YOUR OBJECTIVE
Lines from the one containing "### Quiz.js" through the final line of the records are the only ones to copy, and each must match exactly.

◇ ◇ ◇ ◇

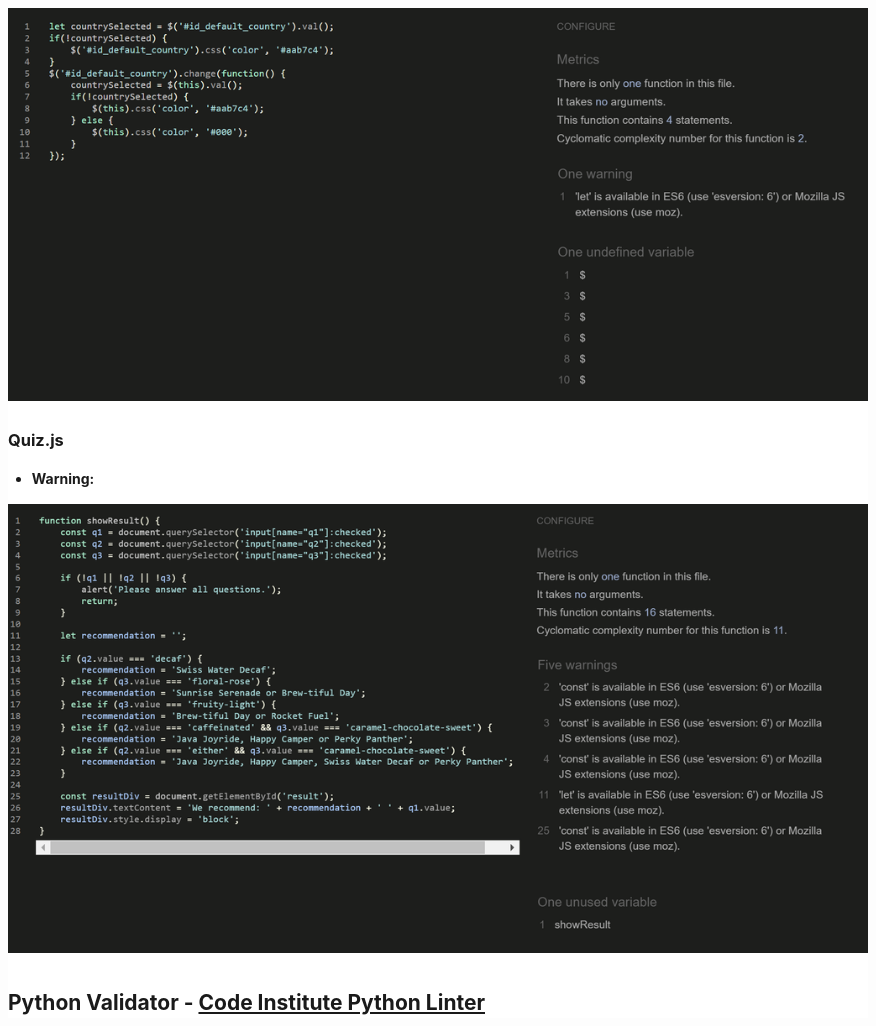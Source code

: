 ![countryfield.js validator results](media/testing-images/country-field-js-validator.png)

### Quiz.js
* __Warning:__ 

![quiz.js validator results](media/testing-images/quiz-js-validator.png)

## Python Validator - [Code Institute Python Linter](https://pep8ci.herokuapp.com/)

◇ ◇ ◇ ◇

WRITTEN SOLUTION
### Quiz.js
* __Warning:__ 

![quiz.js validator results](media/testing-images/quiz-js-validator.png)

## Python Validator - [Code Institute Python Linter](https://pep8ci.herokuapp.com/)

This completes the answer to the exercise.